Людей в зале было мало, и все — взрослые. Ни одной девчонки, ни одного мальчишки…

У окна стояли два моряка в бескозырках с ленточками. Маринке очень хотелось прочитать, что у них на ленточках написано, но это ей никак не удавалось: моряки разговаривали, смеялись, крутили головами. Только одно слово и разобрала: «…океан». Ну, конечно же, где же им еще плавать, таким красивым и сильным, как не в океане!

Маринка посмотрела на Сашу, затем на себя и заскучала.
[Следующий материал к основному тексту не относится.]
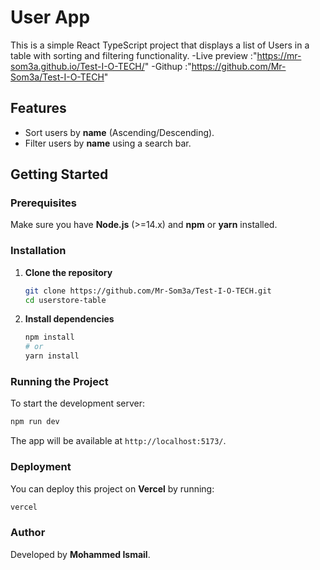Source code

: # User App

This is a simple React TypeScript project that displays a list of Users in a table with sorting and filtering functionality.
-Live preview :"https://mr-som3a.github.io/Test-I-O-TECH/"
-Githup :"https://github.com/Mr-Som3a/Test-I-O-TECH"
## Features
- Sort users by **name** (Ascending/Descending).
- Filter users by **name** using a search bar.

## Getting Started

### Prerequisites
Make sure you have **Node.js** (>=14.x) and **npm** or **yarn** installed.

### Installation
1. **Clone the repository**
   ```sh
   git clone https://github.com/Mr-Som3a/Test-I-O-TECH.git
   cd userstore-table
   ```
2. **Install dependencies**
   ```sh
   npm install
   # or
   yarn install
   ```

### Running the Project
To start the development server:
```sh
npm run dev
```
The app will be available at `http://localhost:5173/`.


### Deployment
You can deploy this project on **Vercel** by running:
```sh
vercel
```





### Author
Developed by **Mohammed Ismail**.

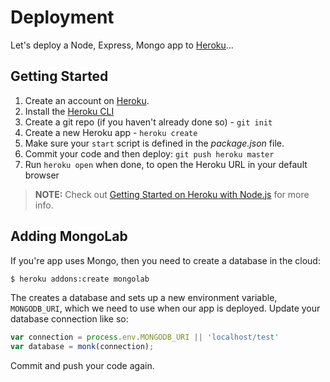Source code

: # Deployment

Let's deploy a Node, Express, Mongo app to [Heroku](https://www.heroku.com/)...

## Getting Started

1. Create an account on [Heroku](https://www.heroku.com/).
1. Install the [Heroku CLI](https://devcenter.heroku.com/articles/heroku-cli#download-and-install)
1. Create a git repo (if you haven't already done so) - `git init`
1. Create a new Heroku app - `heroku create`
1. Make sure your `start` script is defined in the *package.json* file.
1. Commit your code and then deploy: `git push heroku master`
1. Run `heroku open` when done, to open the Heroku URL in your default browser

> **NOTE:** Check out [Getting Started on Heroku with Node.js](https://devcenter.heroku.com/articles/getting-started-with-nodejs) for more info.

## Adding MongoLab

If you're app uses Mongo, then you need to create a database in the cloud:

```sh
$ heroku addons:create mongolab
```

The creates a database and sets up a new environment variable, `MONGODB_URI`, which we need to use when our app is deployed. Update your database connection like so:

```javascript
var connection = process.env.MONGODB_URI || 'localhost/test'
var database = monk(connection);
```

Commit and push your code again.
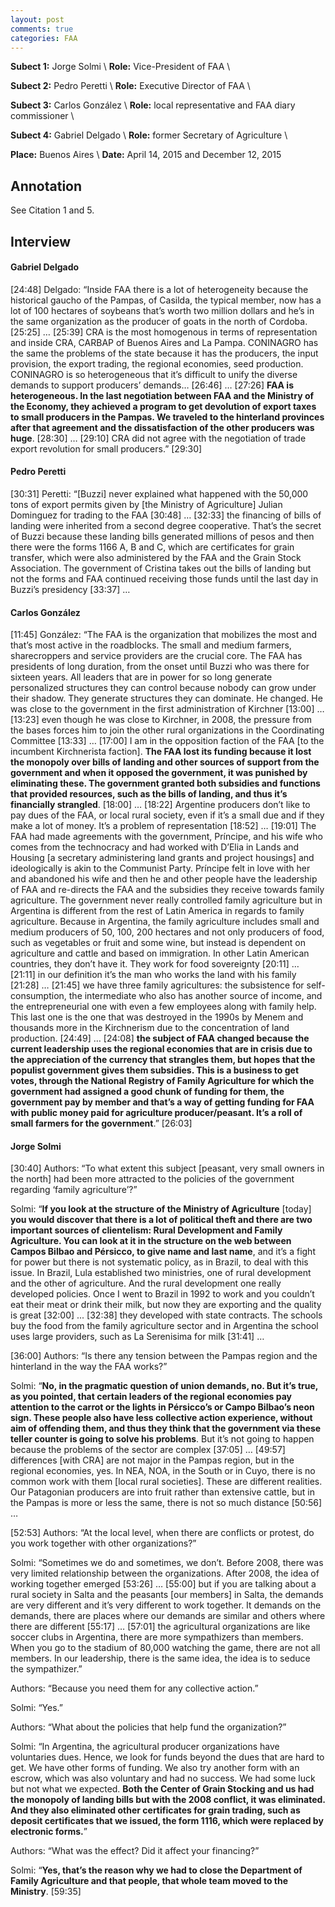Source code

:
 ```yaml
---
layout: post
comments: true
categories: FAA
---
```


**Subect 1:** Jorge Solmi \\
**Role:** Vice-President of FAA \\

**Subect 2:** Pedro Peretti \\
**Role:** Executive Director of FAA \\

**Subect 3:** Carlos González \\
**Role:** local representative and FAA diary commissioner \\

**Subect 4:** Gabriel Delgado \\
**Role:** former Secretary of Agriculture \\

**Place:** Buenos Aires \\
**Date:** April 14, 2015 and December 12, 2015


## Annotation

See Citation 1 and 5.


## Interview

#### Gabriel Delgado

[24:48] Delgado: “Inside FAA there is a lot of heterogeneity because the historical gaucho of the Pampas, of Casilda, the typical member, now has a lot of 100 hectares of soybeans that’s worth two million dollars and he’s in the same organization as the producer of goats in the north of Cordoba. [25:25] … [25:39] CRA is the most homogenous in terms of representation and inside CRA, CARBAP of Buenos Aires and La Pampa. CONINAGRO has the same the problems of the state because it has the producers, the input provision, the export trading, the regional economies, seed production. CONINAGRO is so heterogeneous that it’s difficult to unify the diverse demands to support producers’ demands… [26:46] … [27:26] **FAA is heterogeneous. In the last negotiation between FAA and the Ministry of the Economy, they achieved a program to get devolution of export taxes to small producers in the Pampas. We traveled to the hinterland provinces after that agreement and the dissatisfaction of the other producers was huge**. [28:30] … [29:10] CRA did not agree with the negotiation of trade export revolution for small producers.” [29:30]

#### Pedro Peretti

[30:31] Peretti: “[Buzzi] never explained what happened with the 50,000 tons of export permits given by [the Ministry of Agriculture] Julian Dominguez for trading to the FAA [30:48] … [32:33] the financing of bills of landing were inherited from a second degree cooperative. That’s the secret of Buzzi because these landing bills generated millions of pesos and then there were the forms 1166 A, B and C, which are certificates for grain transfer, which were also administered by the FAA and the Grain Stock Association. The government of Cristina takes out the bills of landing but not the forms and FAA continued receiving those funds until the last day in Buzzi’s presidency [33:37] …

#### Carlos González

[11:45] González: “The FAA is the organization that mobilizes the most and that’s most active in the roadblocks. The small and medium farmers, sharecroppers and service providers are the crucial core. The FAA has presidents of long duration, from the onset until Buzzi who was there for sixteen years. All leaders that are in power for so long generate personalized structures they can control because nobody can grow under their shadow. They generate structures they can dominate. He changed. He was close to the government in the first administration of Kirchner [13:00] … [13:23] even though he was close to Kirchner, in 2008, the pressure from the bases forces him to join the other rural organizations in the Coordinating Committee [13:33] … [17:00] I am in the opposition faction of the FAA [to the incumbent Kirchnerista faction]. **The FAA lost its funding because it lost the monopoly over bills of landing and other sources of support from the government and when it opposed the government, it was punished by eliminating these. The government granted both subsidies and functions that provided resources, such as the bills of landing, and thus it’s financially strangled**. [18:00] … [18:22] Argentine producers don’t like to pay dues of the FAA, or local rural society, even if it’s a small due and if they make a lot of money. It’s a problem of representation [18:52] … [19:01] The FAA had made agreements with the government, Príncipe, and his wife who comes from the technocracy and had worked with D’Elia in Lands and Housing [a secretary administering land grants and project housings] and ideologically is akin to the Communist Party. Príncipe felt in love with her and abandoned his wife and then he and other people have the leadership of FAA and re-directs the FAA and the subsidies they receive towards family agriculture. The government never really controlled family agriculture but in Argentina is different from the rest of Latin America in regards to family agriculture. Because in Argentina, the family agriculture includes small and medium producers of 50, 100, 200 hectares and not only producers of food, such as vegetables or fruit and some wine, but instead is dependent on agriculture and cattle and based on immigration. In other Latin American countries, they don’t have it. They work for food sovereignty [20:11] … [21:11] in our definition it’s the man who works the land with his family [21:28] … [21:45] we have three family agricultures: the subsistence for self-consumption, the intermediate who also has another source of income, and the entrepreneurial one with even a few employees along with family help. This last one is the one that was destroyed in the 1990s by Menem and thousands more in the Kirchnerism due to the concentration of land production. [24:49] … [24:08] **the subject of FAA changed because the current leadership uses the regional economies that are in crisis due to the appreciation of the currency that strangles them, but hopes that the populist government gives them subsidies. This is a business to get votes, through the National Registry of Family Agriculture for which the government had assigned a good chunk of funding for them, the government pay by member and that’s a way of getting funding for FAA with public money paid for agriculture producer/peasant. It’s a roll of small farmers for the government**.” [26:03] 

#### Jorge Solmi

[30:40] Authors: “To what extent this subject [peasant, very small owners in the north] had been more attracted to the policies of the government regarding ‘family agriculture’?”

Solmi: “**If you look at the structure of the Ministry of Agriculture** [today] **you would discover that there is a lot of political theft and there are two important sources of clientelism: Rural Development and Family Agriculture. You can look at it in the structure on the web between Campos Bilbao and Pérsicco, to give name and last name**, and it’s a fight for power but there is not systematic policy, as in Brazil, to deal with this issue. In Brazil, Lula established two ministries, one of rural development and the other of agriculture. And the rural development one really developed policies. Once I went to Brazil in 1992 to work and you couldn’t eat their meat or drink their milk, but now they are exporting and the quality is great [32:00] ... [32:38] they developed with state contracts. The schools buy the food from the family agriculture sector and in Argentina the school uses large providers, such as La Serenisima for milk [31:41] …

[36:00] Authors: “Is there any tension between the Pampas region and the hinterland in the way the FAA works?”

Solmi: “**No, in the pragmatic question of union demands, no. But it’s true, as you pointed, that certain leaders of the regional economies pay attention to the carrot or the lights in Pérsicco’s or Campo Bilbao’s neon sign. These people also have less collective action experience, without aim of offending them, and thus they think that the government via these teller counter is going to solve his problems**. But it’s not going to happen because the problems of the sector are complex [37:05] … [49:57] differences [with CRA] are not major in the Pampas region, but in the regional economies, yes. In NEA, NOA, in the South or in Cuyo, there is no common work with them [local rural societies]. These are different realities. Our Patagonian producers are into fruit rather than extensive cattle, but in the Pampas is more or less the same, there is not so much distance [50:56] …

[52:53] Authors: “At the local level, when there are conflicts or protest, do you work together with other organizations?”

Solmi: “Sometimes we do and sometimes, we don’t. Before 2008, there was very limited relationship between the organizations. After 2008, the idea of working together emerged [53:26] … [55:00] but if you are talking about a rural society in Salta and the peasants [our members] in Salta, the demands are very different and it’s very different to work together. It demands on the demands, there are places where our demands are similar and others where there are different [55:17] … [57:01] the agricultural organizations are like soccer clubs in Argentina, there are more sympathizers than members. When you go to the stadium of 80,000 watching the game, there are not all members. In our leadership, there is the same idea, the idea is to seduce the sympathizer.”

Authors: “Because you need them for any collective action.”

Solmi: “Yes.” 

Authors: “What about the policies that help fund the organization?”

Solmi: “In Argentina, the agricultural producer organizations have voluntaries dues. Hence, we look for funds beyond the dues that are hard to get. We have other forms of funding. We also try another form with an escrow, which was also voluntary and had no success. We had some luck but not what we expected. **Both the Center of Grain Stocking and us had the monopoly of landing bills but with the 2008 conflict, it was eliminated. And they also eliminated other certificates for grain trading, such as deposit certificates that we issued, the form 1116, which were replaced by electronic forms.**”

Authors: “What was the effect? Did it affect your financing?”

Solmi: “**Yes, that’s the reason why we had to close the Department of Family Agriculture and that people, that whole team moved to the Ministry**. [59:35]

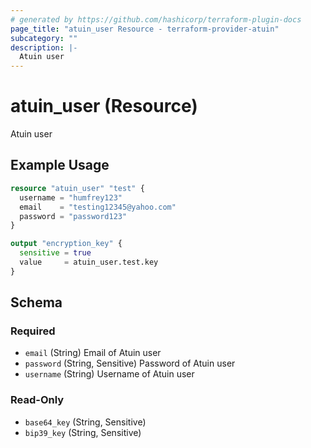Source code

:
 ```yaml
---
# generated by https://github.com/hashicorp/terraform-plugin-docs
page_title: "atuin_user Resource - terraform-provider-atuin"
subcategory: ""
description: |-
  Atuin user
---
```


# atuin_user (Resource)

Atuin user

## Example Usage

```terraform
resource "atuin_user" "test" {
  username = "humfrey123"
  email    = "testing12345@yahoo.com"
  password = "password123"
}

output "encryption_key" {
  sensitive = true
  value     = atuin_user.test.key
}
```

<!-- schema generated by tfplugindocs -->
## Schema

### Required

- `email` (String) Email of Atuin user
- `password` (String, Sensitive) Password of Atuin user
- `username` (String) Username of Atuin user

### Read-Only

- `base64_key` (String, Sensitive)
- `bip39_key` (String, Sensitive)


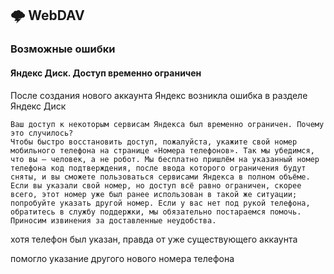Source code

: ## 🌩 WebDAV

### Возможные ошибки

#### Яндекс Диск. Доступ временно ограничен

После создания нового аккаунта Яндекс возникла ошибка в разделе Яндекс Диск
```
Ваш доступ к некоторым сервисам Яндекса был временно ограничен. Почему это случилось?
Чтобы быстро восстановить доступ, пожалуйста, укажите свой номер мобильного телефона на странице «Номера телефонов». Так мы убедимся, что вы — человек, а не робот. Мы бесплатно пришлём на указанный номер телефона код подтверждения, после ввода которого ограничения будут сняты, и вы сможете пользоваться сервисами Яндекса в полном объёме.
Если вы указали свой номер, но доступ всё равно ограничен, скорее всего, этот номер уже был ранее использован в такой же ситуации; попробуйте указать другой номер. Если у вас нет под рукой телефона, обратитесь в службу поддержки, мы обязательно постараемся помочь.
Приносим извинения за доставленные неудобства.
```

хотя телефон был указан, правда от уже существующего аккаунта

помогло указание другого нового номера телефона
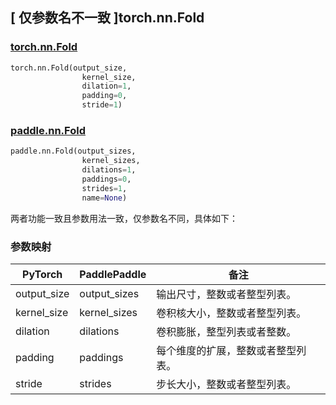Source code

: ## [ 仅参数名不一致 ]torch.nn.Fold
### [torch.nn.Fold](https://pytorch.org/docs/stable/generated/torch.nn.Fold.html?highlight=nn+fold#torch.nn.Fold)

```python
torch.nn.Fold(output_size,
                kernel_size,
                dilation=1,
                padding=0,
                stride=1)
```

### [paddle.nn.Fold](https://www.paddlepaddle.org.cn/documentation/docs/zh/api/paddle/nn/Fold_cn.html#fold)

```python
paddle.nn.Fold(output_sizes,
                kernel_sizes,
                dilations=1,
                paddings=0,
                strides=1,
                name=None)
```

两者功能一致且参数用法一致，仅参数名不同，具体如下：
### 参数映射
| PyTorch       | PaddlePaddle | 备注                                                   |
| ------------- | ------------ | ------------------------------------------------------ |
| output_size   | output_sizes | 输出尺寸，整数或者整型列表。                   |
| kernel_size   | kernel_sizes | 卷积核大小，整数或者整型列表。                  |
| dilation      | dilations    | 卷积膨胀，整型列表或者整数。                   |
| padding       | paddings     | 每个维度的扩展，整数或者整型列表。              |
| stride        | strides      | 步长大小，整数或者整型列表。                   |

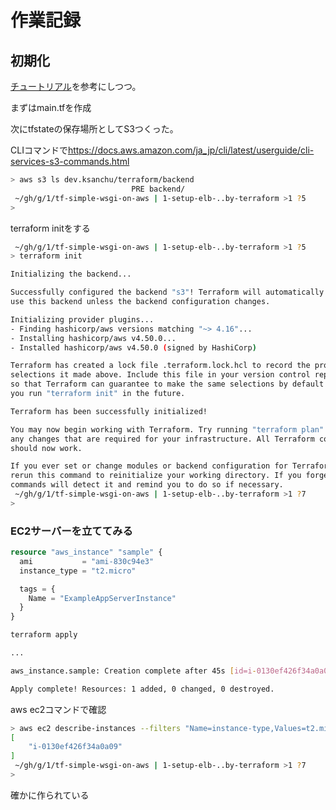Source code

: # 作業記録

## 初期化

[チュートリアル](https://developer.hashicorp.com/terraform/tutorials/aws-get-started)を参考にしつつ。

まずはmain.tfを作成

次にtfstateの保存場所としてS3つくった。

CLIコマンドで<https://docs.aws.amazon.com/ja_jp/cli/latest/userguide/cli-services-s3-commands.html>

```bash
> aws s3 ls dev.ksanchu/terraform/backend
                           PRE backend/
 ~/gh/g/1/tf-simple-wsgi-on-aws | 1-setup-elb-..by-terraform >1 ?5
>
```

terraform initをする

```bash
 ~/gh/g/1/tf-simple-wsgi-on-aws | 1-setup-elb-..by-terraform >1 ?5
> terraform init

Initializing the backend...

Successfully configured the backend "s3"! Terraform will automatically
use this backend unless the backend configuration changes.

Initializing provider plugins...
- Finding hashicorp/aws versions matching "~> 4.16"...
- Installing hashicorp/aws v4.50.0...
- Installed hashicorp/aws v4.50.0 (signed by HashiCorp)

Terraform has created a lock file .terraform.lock.hcl to record the provider
selections it made above. Include this file in your version control repository
so that Terraform can guarantee to make the same selections by default when
you run "terraform init" in the future.

Terraform has been successfully initialized!

You may now begin working with Terraform. Try running "terraform plan" to see
any changes that are required for your infrastructure. All Terraform commands
should now work.

If you ever set or change modules or backend configuration for Terraform,
rerun this command to reinitialize your working directory. If you forget, other
commands will detect it and remind you to do so if necessary.
 ~/gh/g/1/tf-simple-wsgi-on-aws | 1-setup-elb-..by-terraform >1 ?7
>
```

### EC2サーバーを立ててみる

```terraform
resource "aws_instance" "sample" {
  ami           = "ami-830c94e3"
  instance_type = "t2.micro"

  tags = {
    Name = "ExampleAppServerInstance"
  }
}

```

```bash
terraform apply

...

aws_instance.sample: Creation complete after 45s [id=i-0130ef426f34a0a09]

Apply complete! Resources: 1 added, 0 changed, 0 destroyed.

```

aws ec2コマンドで確認

```bash
> aws ec2 describe-instances --filters "Name=instance-type,Values=t2.micro" --query "Reservations[].Instances[].InstanceId"
[
    "i-0130ef426f34a0a09"
]
 ~/gh/g/1/tf-simple-wsgi-on-aws | 1-setup-elb-..by-terraform >1 ?7
>
```

確かに作られている
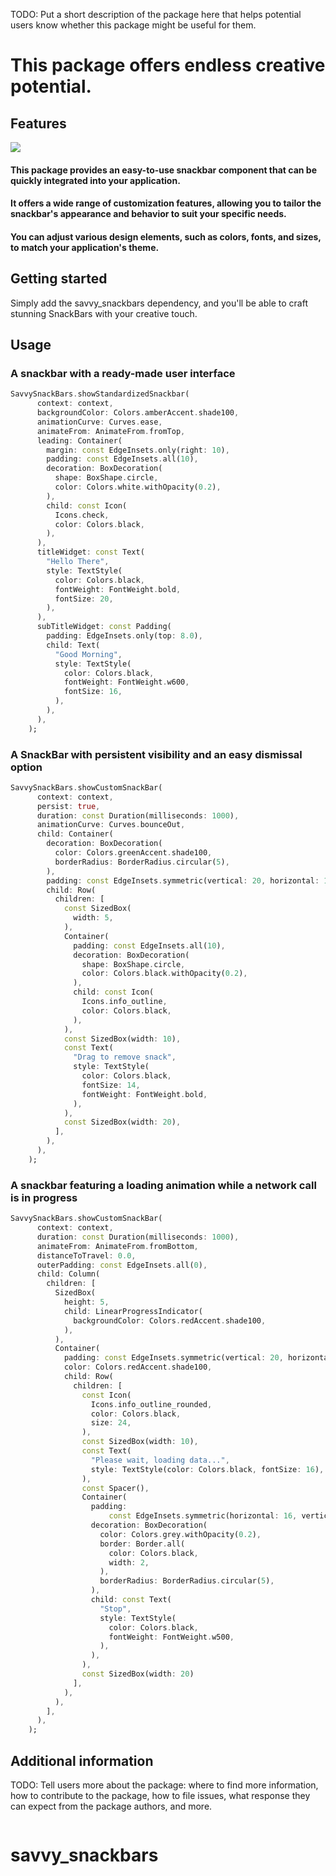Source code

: <!--
This README describes the package. If you publish this package to pub.dev,
this README's contents appear on the landing page for your package.

For information about how to write a good package README, see the guide for
[writing package pages](https://dart.dev/guides/libraries/writing-package-pages).

For general information about developing packages, see the Dart guide for
[creating packages](https://dart.dev/guides/libraries/create-library-packages)
and the Flutter guide for
[developing packages and plugins](https://flutter.dev/developing-packages).
-->

TODO: Put a short description of the package here that helps potential users
know whether this package might be useful for them.

# This package offers endless creative potential.

## Features

![](https://github.com/kirtanpatel98/savvy_snackbars/blob/main/savvy_snackbars.gif)

#### This package provides an easy-to-use snackbar component that can be quickly integrated into your application.

#### It offers a wide range of customization features, allowing you to tailor the snackbar's appearance and behavior to suit your specific needs.

#### You can adjust various design elements, such as colors, fonts, and sizes, to match your application's theme.

## Getting started

Simply add the savvy_snackbars dependency, and you'll be able to craft stunning SnackBars with your creative touch.

## Usage

### A snackbar with a ready-made user interface

```dart
SavvySnackBars.showStandardizedSnackbar(
      context: context,
      backgroundColor: Colors.amberAccent.shade100,
      animationCurve: Curves.ease,
      animateFrom: AnimateFrom.fromTop,
      leading: Container(
        margin: const EdgeInsets.only(right: 10),
        padding: const EdgeInsets.all(10),
        decoration: BoxDecoration(
          shape: BoxShape.circle,
          color: Colors.white.withOpacity(0.2),
        ),
        child: const Icon(
          Icons.check,
          color: Colors.black,
        ),
      ),
      titleWidget: const Text(
        "Hello There",
        style: TextStyle(
          color: Colors.black,
          fontWeight: FontWeight.bold,
          fontSize: 20,
        ),
      ),
      subTitleWidget: const Padding(
        padding: EdgeInsets.only(top: 8.0),
        child: Text(
          "Good Morning",
          style: TextStyle(
            color: Colors.black,
            fontWeight: FontWeight.w600,
            fontSize: 16,
          ),
        ),
      ),
    );
```

### A SnackBar with persistent visibility and an easy dismissal option

```dart
SavvySnackBars.showCustomSnackBar(
      context: context,
      persist: true,
      duration: const Duration(milliseconds: 1000),
      animationCurve: Curves.bounceOut,
      child: Container(
        decoration: BoxDecoration(
          color: Colors.greenAccent.shade100,
          borderRadius: BorderRadius.circular(5),
        ),
        padding: const EdgeInsets.symmetric(vertical: 20, horizontal: 10),
        child: Row(
          children: [
            const SizedBox(
              width: 5,
            ),
            Container(
              padding: const EdgeInsets.all(10),
              decoration: BoxDecoration(
                shape: BoxShape.circle,
                color: Colors.black.withOpacity(0.2),
              ),
              child: const Icon(
                Icons.info_outline,
                color: Colors.black,
              ),
            ),
            const SizedBox(width: 10),
            const Text(
              "Drag to remove snack",
              style: TextStyle(
                color: Colors.black,
                fontSize: 14,
                fontWeight: FontWeight.bold,
              ),
            ),
            const SizedBox(width: 20),
          ],
        ),
      ),
    );
```

### A snackbar featuring a loading animation while a network call is in progress

```dart
SavvySnackBars.showCustomSnackBar(
      context: context,
      duration: const Duration(milliseconds: 1000),
      animateFrom: AnimateFrom.fromBottom,
      distanceToTravel: 0.0,
      outerPadding: const EdgeInsets.all(0),
      child: Column(
        children: [
          SizedBox(
            height: 5,
            child: LinearProgressIndicator(
              backgroundColor: Colors.redAccent.shade100,
            ),
          ),
          Container(
            padding: const EdgeInsets.symmetric(vertical: 20, horizontal: 10),
            color: Colors.redAccent.shade100,
            child: Row(
              children: [
                const Icon(
                  Icons.info_outline_rounded,
                  color: Colors.black,
                  size: 24,
                ),
                const SizedBox(width: 10),
                const Text(
                  "Please wait, loading data...",
                  style: TextStyle(color: Colors.black, fontSize: 16),
                ),
                const Spacer(),
                Container(
                  padding:
                      const EdgeInsets.symmetric(horizontal: 16, vertical: 5),
                  decoration: BoxDecoration(
                    color: Colors.grey.withOpacity(0.2),
                    border: Border.all(
                      color: Colors.black,
                      width: 2,
                    ),
                    borderRadius: BorderRadius.circular(5),
                  ),
                  child: const Text(
                    "Stop",
                    style: TextStyle(
                      color: Colors.black,
                      fontWeight: FontWeight.w500,
                    ),
                  ),
                ),
                const SizedBox(width: 20)
              ],
            ),
          ),
        ],
      ),
    );
```

## Additional information

TODO: Tell users more about the package: where to find more information, how to
contribute to the package, how to file issues, what response they can expect
from the package authors, and more.

```

```

# savvy_snackbars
Они оба тоже были в «матросках» — так мама называла их костюмчики. Только разве можно сравнить их с настоящими, морскими?! А у матросов еще и бескозырки…

Но долго скучать ей не пришлось. Моряки куда-то ушли, и в кресло у окна сели девушка в зеленом платье и высокий, ну, просто черный от загара, кучерявый парень. Они сидели и держались за руки, и Маринка подумала, что им, наверно, тоже, как ей и Саше, велели никуда не отлучаться, чтобы не потерялись.

За соседним столиком толстый дядя с длинными рыжими усами читал газету, далеко отставив ее от себя, — и как только буковки различал! Вдруг Маринка заметила, что дядя таинственно подмигивает ей и показывает глазами вниз, под свой стол. Маринка вытянула шею и увидела у дядиных ног кошелку, сплетенную из белых прутьев. В кошелке лежали то ли большие желтые яблоки, то ли маленькие тыквы.